The Impact of Divergence Tilt and Meridional Flow for Cross-Equatorial Eddy Momentum Transport in Gill-Like Settings

Abstract

Abstract This work investigates the sensitivity of the cross-equatorial eddy momentum flux and its rotational and divergent components to Hadley cell strength in simple variants of the Gill problem. An expression is derived linking the divergent momentum flux to the mean meridional wavenumber weighted by the spectrum of divergent eddy kinetic energy, supporting the relation between divergence phase tilt and momentum flux suggested by a previous study. Newtonian cooling makes the divergence tilt eastward moving away from the equator as observed, but this tilt is also sensitive to the Hadley cell. As the divergence tilt is enhanced in the downstream direction of the flow, wave propagation increases along that direction when the Hadley cell strengthens. The meridional flow also plays a second, important role for cross-equatorial propagation.

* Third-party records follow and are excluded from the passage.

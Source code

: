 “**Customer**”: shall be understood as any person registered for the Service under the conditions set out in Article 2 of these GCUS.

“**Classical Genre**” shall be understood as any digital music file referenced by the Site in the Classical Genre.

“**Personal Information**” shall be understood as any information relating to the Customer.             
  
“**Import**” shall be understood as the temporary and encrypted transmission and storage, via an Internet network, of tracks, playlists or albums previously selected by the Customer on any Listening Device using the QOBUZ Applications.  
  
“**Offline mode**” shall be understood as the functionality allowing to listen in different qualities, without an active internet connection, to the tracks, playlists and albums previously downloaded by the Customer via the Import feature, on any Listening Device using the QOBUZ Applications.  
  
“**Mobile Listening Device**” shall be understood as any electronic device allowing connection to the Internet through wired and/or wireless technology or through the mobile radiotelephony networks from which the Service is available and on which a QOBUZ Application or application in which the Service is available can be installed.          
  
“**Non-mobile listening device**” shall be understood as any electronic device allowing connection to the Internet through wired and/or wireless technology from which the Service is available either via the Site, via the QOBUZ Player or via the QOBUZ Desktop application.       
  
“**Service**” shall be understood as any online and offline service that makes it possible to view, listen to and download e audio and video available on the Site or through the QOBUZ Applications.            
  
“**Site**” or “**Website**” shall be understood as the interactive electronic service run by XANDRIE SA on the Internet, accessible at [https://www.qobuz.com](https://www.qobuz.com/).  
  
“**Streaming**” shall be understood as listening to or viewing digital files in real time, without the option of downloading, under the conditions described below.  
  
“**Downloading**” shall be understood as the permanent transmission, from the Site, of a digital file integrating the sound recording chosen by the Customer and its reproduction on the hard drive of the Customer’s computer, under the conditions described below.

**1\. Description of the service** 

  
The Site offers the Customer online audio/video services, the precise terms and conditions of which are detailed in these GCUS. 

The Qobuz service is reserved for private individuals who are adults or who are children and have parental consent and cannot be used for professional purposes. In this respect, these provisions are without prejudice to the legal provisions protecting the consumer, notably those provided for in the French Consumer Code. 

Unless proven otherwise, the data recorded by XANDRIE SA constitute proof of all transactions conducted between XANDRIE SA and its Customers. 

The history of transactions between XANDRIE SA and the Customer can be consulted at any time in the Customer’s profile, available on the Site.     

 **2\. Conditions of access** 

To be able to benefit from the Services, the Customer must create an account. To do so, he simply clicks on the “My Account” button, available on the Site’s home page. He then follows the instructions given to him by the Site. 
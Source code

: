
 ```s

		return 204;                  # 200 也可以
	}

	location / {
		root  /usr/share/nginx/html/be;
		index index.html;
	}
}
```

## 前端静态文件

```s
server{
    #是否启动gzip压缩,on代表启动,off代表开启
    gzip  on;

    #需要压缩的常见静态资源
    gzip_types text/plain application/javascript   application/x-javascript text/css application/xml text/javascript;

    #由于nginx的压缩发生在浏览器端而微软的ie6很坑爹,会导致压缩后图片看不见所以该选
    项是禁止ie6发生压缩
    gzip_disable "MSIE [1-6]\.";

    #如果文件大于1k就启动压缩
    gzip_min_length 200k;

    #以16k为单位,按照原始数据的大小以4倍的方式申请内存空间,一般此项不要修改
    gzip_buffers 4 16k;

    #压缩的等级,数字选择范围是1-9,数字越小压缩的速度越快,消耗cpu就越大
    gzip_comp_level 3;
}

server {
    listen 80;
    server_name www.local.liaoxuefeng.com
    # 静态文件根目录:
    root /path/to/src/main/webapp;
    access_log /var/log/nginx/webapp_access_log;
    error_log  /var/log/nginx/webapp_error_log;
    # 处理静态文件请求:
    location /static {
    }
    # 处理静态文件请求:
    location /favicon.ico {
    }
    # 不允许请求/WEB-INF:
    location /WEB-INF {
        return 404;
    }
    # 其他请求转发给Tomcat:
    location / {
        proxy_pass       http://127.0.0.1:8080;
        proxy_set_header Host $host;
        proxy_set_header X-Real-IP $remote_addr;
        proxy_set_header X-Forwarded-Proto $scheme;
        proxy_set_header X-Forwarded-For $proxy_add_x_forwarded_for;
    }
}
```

With no Hadley cell, inviscid Sverdrup balance requires perfect compensation between the divergent and rotational momentum fluxes at the equator. The model can only produce cross-equatorial propagation when Sverdrup balance is violated, which in the linear, nearly inviscid limit requires vorticity advection by the mean flow. As the Hadley cell attenuates the geopotential tilt imparted by the divergent forcing, the compensation by the rotational momentum flux is reduced. The linear model can reproduce reasonably well previous nonlinear results by Kraucunas and Hartmann when linearized about their zonal-mean climatologies. The sensitivity of the cross-equatorial momentum fluxes to Hadley cell strength in these solutions is dominated by changes in the divergent flux and consistent with diagnosed changes in the divergence tilt.